*** Block opens ***

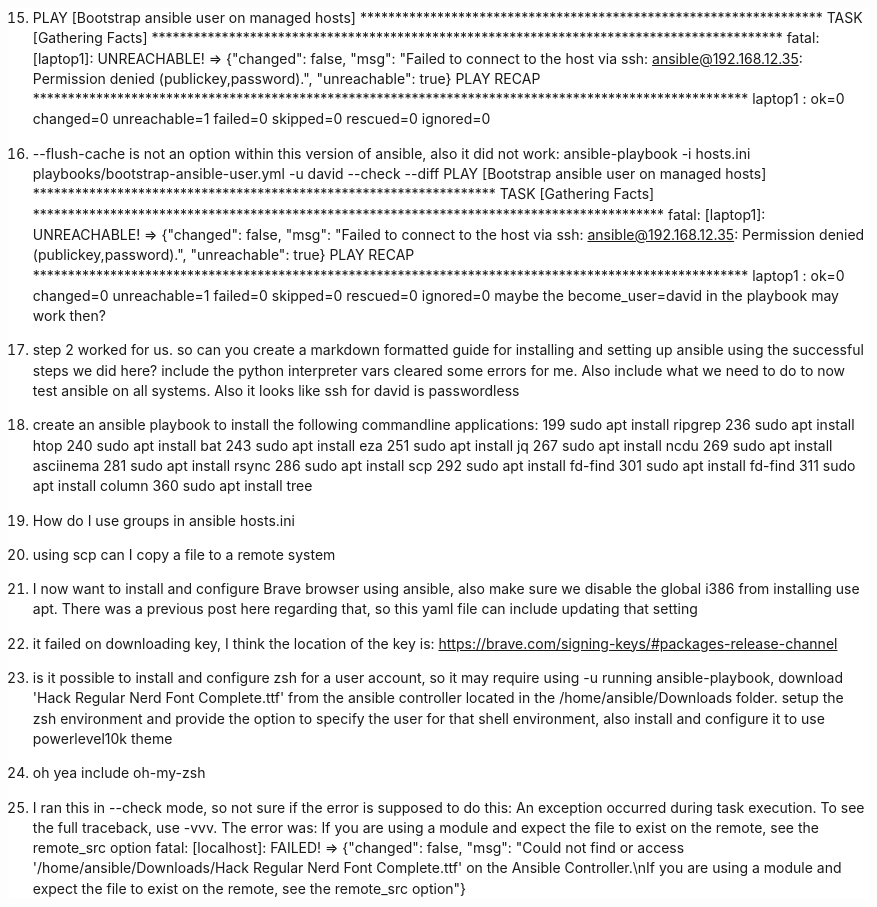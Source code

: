 15. PLAY [Bootstrap ansible user on managed hosts] ******************************************************************  TASK [Gathering Facts] ****************************************************************************************** fatal: [laptop1]: UNREACHABLE! => {"changed": false, "msg": "Failed to connect to the host via ssh: ansible@192.168.12.35: Permission denied (publickey,password).", "unreachable": true}  PLAY RECAP ****************************************************************************************************** laptop1                    : ok=0    changed=0    unreachable=1    failed=0    skipped=0    rescued=0    ignored=0

16. --flush-cache is not an option within this version of ansible, also it did not work: ansible-playbook -i hosts.ini playbooks/bootstrap-ansible-user.yml -u david --check --diff  PLAY [Bootstrap ansible user on managed hosts] ******************************************************************  TASK [Gathering Facts] ****************************************************************************************** fatal: [laptop1]: UNREACHABLE! => {"changed": false, "msg": "Failed to connect to the host via ssh: ansible@192.168.12.35: Permission denied (publickey,password).", "unreachable": true}  PLAY RECAP ****************************************************************************************************** laptop1                    : ok=0    changed=0    unreachable=1    failed=0    skipped=0    rescued=0    ignored=0  maybe the become_user=david in the playbook may work then?

17. step 2 worked for us. so can you create a markdown formatted guide for installing and setting up ansible using the successful steps we did here?  include the python interpreter vars cleared some errors for me.  Also include what we need to do to now test ansible on all systems.  Also it looks like ssh for david is passwordless

18. create an ansible playbook to install the following commandline applications:   199  sudo apt install ripgrep   236  sudo apt install htop   240  sudo apt install bat   243  sudo apt install eza   251  sudo apt install jq   267  sudo apt install ncdu   269  sudo apt install asciinema   281  sudo apt install rsync   286  sudo apt install scp   292  sudo apt install fd-find   301  sudo apt install fd-find   311  sudo apt install column   360  sudo apt install tree

19. How do I use groups in ansible hosts.ini

20. using scp can I copy a file to a remote system

21. I now want to install and configure Brave browser using ansible, also make sure we disable the global i386 from installing use apt.  There was a previous post here regarding that, so this yaml file can include updating that setting

22. it failed on downloading key, I think the location of the key is: https://brave.com/signing-keys/#packages-release-channel

23. is it possible to install and configure zsh for a user account, so it may require using -u running ansible-playbook, download 'Hack Regular Nerd Font Complete.ttf' from the ansible controller located in the /home/ansible/Downloads folder.  setup the zsh environment and provide the option to specify the user for that shell environment, also install and configure it to use powerlevel10k theme

24. oh yea include oh-my-zsh

25. I ran this in --check mode, so not sure if the error is supposed to do this: An exception occurred during task execution. To see the full traceback, use -vvv. The error was: If you are using a module and expect the file to exist on the remote, see the remote_src option fatal: [localhost]: FAILED! => {"changed": false, "msg": "Could not find or access '/home/ansible/Downloads/Hack Regular Nerd Font Complete.ttf' on the Ansible Controller.\nIf you are using a module and expect the file to exist on the remote, see the remote_src option"}
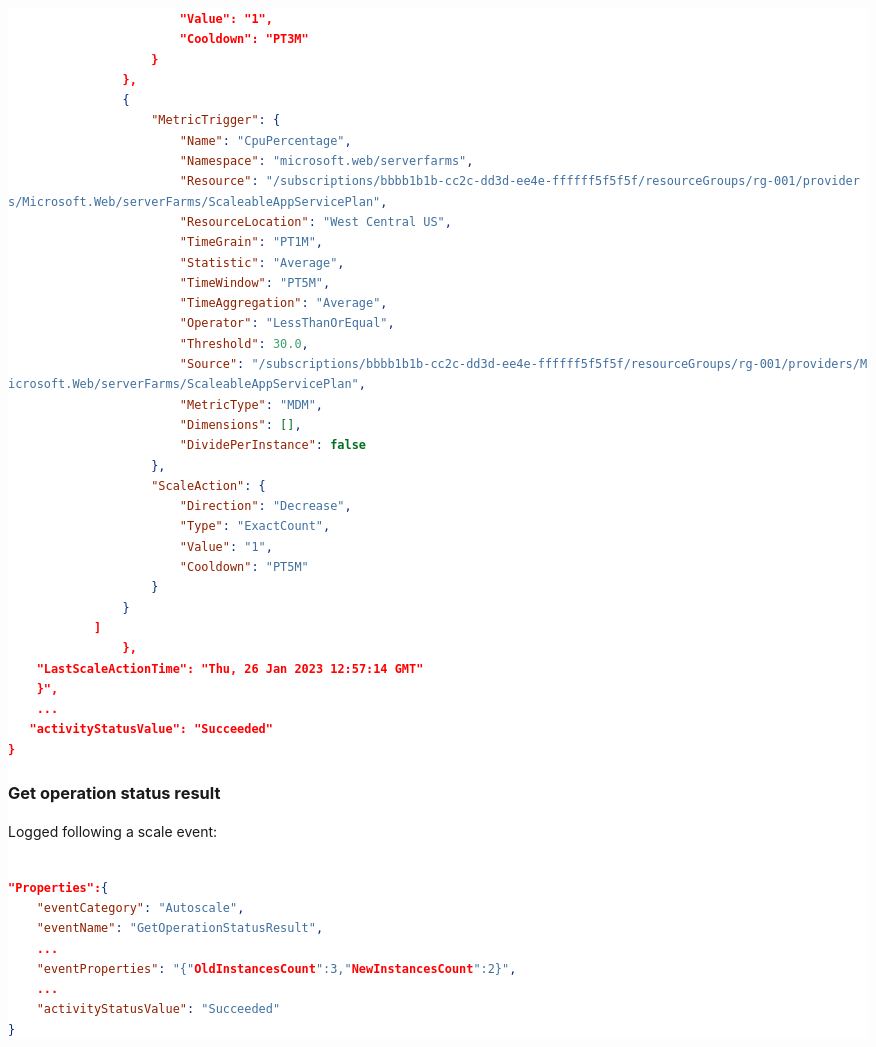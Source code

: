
 ```JSON
                        "Value": "1",
                        "Cooldown": "PT3M"
                    }
                },
                {
                    "MetricTrigger": {
                        "Name": "CpuPercentage",
                        "Namespace": "microsoft.web/serverfarms",
                        "Resource": "/subscriptions/bbbb1b1b-cc2c-dd3d-ee4e-ffffff5f5f5f/resourceGroups/rg-001/providers/Microsoft.Web/serverFarms/ScaleableAppServicePlan",
                        "ResourceLocation": "West Central US",
                        "TimeGrain": "PT1M",
                        "Statistic": "Average",
                        "TimeWindow": "PT5M",
                        "TimeAggregation": "Average",
                        "Operator": "LessThanOrEqual",
                        "Threshold": 30.0,
                        "Source": "/subscriptions/bbbb1b1b-cc2c-dd3d-ee4e-ffffff5f5f5f/resourceGroups/rg-001/providers/Microsoft.Web/serverFarms/ScaleableAppServicePlan",
                        "MetricType": "MDM",
                        "Dimensions": [],
                        "DividePerInstance": false
                    },
                    "ScaleAction": {
                        "Direction": "Decrease",
                        "Type": "ExactCount",
                        "Value": "1",
                        "Cooldown": "PT5M"
                    }
                }
            ]
                },
    "LastScaleActionTime": "Thu, 26 Jan 2023 12:57:14 GMT"
    }",
    ...
   "activityStatusValue": "Succeeded"
}

```

### Get operation status result

Logged following a scale event:

```JSON

"Properties":{
    "eventCategory": "Autoscale",
    "eventName": "GetOperationStatusResult",
    ...
    "eventProperties": "{"OldInstancesCount":3,"NewInstancesCount":2}",
    ...
    "activityStatusValue": "Succeeded"
}

```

*** Block closes ***

- _Exercise directions_
Please give the material above again in full, with no pictures in your version.

- _Answer section_
Source code

: 15. PLAY [Bootstrap ansible user on managed hosts] ******************************************************************  TASK [Gathering Facts] ****************************************************************************************** fatal: [laptop1]: UNREACHABLE! => {"changed": false, "msg": "Failed to connect to the host via ssh: ansible@192.168.12.35: Permission denied (publickey,password).", "unreachable": true}  PLAY RECAP ****************************************************************************************************** laptop1                    : ok=0    changed=0    unreachable=1    failed=0    skipped=0    rescued=0    ignored=0

16. --flush-cache is not an option within this version of ansible, also it did not work: ansible-playbook -i hosts.ini playbooks/bootstrap-ansible-user.yml -u david --check --diff  PLAY [Bootstrap ansible user on managed hosts] ******************************************************************  TASK [Gathering Facts] ****************************************************************************************** fatal: [laptop1]: UNREACHABLE! => {"changed": false, "msg": "Failed to connect to the host via ssh: ansible@192.168.12.35: Permission denied (publickey,password).", "unreachable": true}  PLAY RECAP ****************************************************************************************************** laptop1                    : ok=0    changed=0    unreachable=1    failed=0    skipped=0    rescued=0    ignored=0  maybe the become_user=david in the playbook may work then?

17. step 2 worked for us. so can you create a markdown formatted guide for installing and setting up ansible using the successful steps we did here?  include the python interpreter vars cleared some errors for me.  Also include what we need to do to now test ansible on all systems.  Also it looks like ssh for david is passwordless

18. create an ansible playbook to install the following commandline applications:   199  sudo apt install ripgrep   236  sudo apt install htop   240  sudo apt install bat   243  sudo apt install eza   251  sudo apt install jq   267  sudo apt install ncdu   269  sudo apt install asciinema   281  sudo apt install rsync   286  sudo apt install scp   292  sudo apt install fd-find   301  sudo apt install fd-find   311  sudo apt install column   360  sudo apt install tree

19. How do I use groups in ansible hosts.ini

20. using scp can I copy a file to a remote system

21. I now want to install and configure Brave browser using ansible, also make sure we disable the global i386 from installing use apt.  There was a previous post here regarding that, so this yaml file can include updating that setting

22. it failed on downloading key, I think the location of the key is: https://brave.com/signing-keys/#packages-release-channel

23. is it possible to install and configure zsh for a user account, so it may require using -u running ansible-playbook, download 'Hack Regular Nerd Font Complete.ttf' from the ansible controller located in the /home/ansible/Downloads folder.  setup the zsh environment and provide the option to specify the user for that shell environment, also install and configure it to use powerlevel10k theme

24. oh yea include oh-my-zsh

25. I ran this in --check mode, so not sure if the error is supposed to do this: An exception occurred during task execution. To see the full traceback, use -vvv. The error was: If you are using a module and expect the file to exist on the remote, see the remote_src option fatal: [localhost]: FAILED! => {"changed": false, "msg": "Could not find or access '/home/ansible/Downloads/Hack Regular Nerd Font Complete.ttf' on the Ansible Controller.\nIf you are using a module and expect the file to exist on the remote, see the remote_src option"}
Source code

:
 ```JSON
                        "Value": "1",
                        "Cooldown": "PT3M"
                    }
                },
                {
                    "MetricTrigger": {
                        "Name": "CpuPercentage",
                        "Namespace": "microsoft.web/serverfarms",
                        "Resource": "/subscriptions/bbbb1b1b-cc2c-dd3d-ee4e-ffffff5f5f5f/resourceGroups/rg-001/providers/Microsoft.Web/serverFarms/ScaleableAppServicePlan",
                        "ResourceLocation": "West Central US",
                        "TimeGrain": "PT1M",
                        "Statistic": "Average",
                        "TimeWindow": "PT5M",
                        "TimeAggregation": "Average",
                        "Operator": "LessThanOrEqual",
                        "Threshold": 30.0,
                        "Source": "/subscriptions/bbbb1b1b-cc2c-dd3d-ee4e-ffffff5f5f5f/resourceGroups/rg-001/providers/Microsoft.Web/serverFarms/ScaleableAppServicePlan",
                        "MetricType": "MDM",
                        "Dimensions": [],
                        "DividePerInstance": false
                    },
                    "ScaleAction": {
                        "Direction": "Decrease",
                        "Type": "ExactCount",
                        "Value": "1",
                        "Cooldown": "PT5M"
                    }
                }
            ]
                },
    "LastScaleActionTime": "Thu, 26 Jan 2023 12:57:14 GMT"
    }",
    ...
   "activityStatusValue": "Succeeded"
}

```

### Get operation status result

Logged following a scale event:

```JSON

"Properties":{
    "eventCategory": "Autoscale",
    "eventName": "GetOperationStatusResult",
    ...
    "eventProperties": "{"OldInstancesCount":3,"NewInstancesCount":2}",
    ...
    "activityStatusValue": "Succeeded"
}

```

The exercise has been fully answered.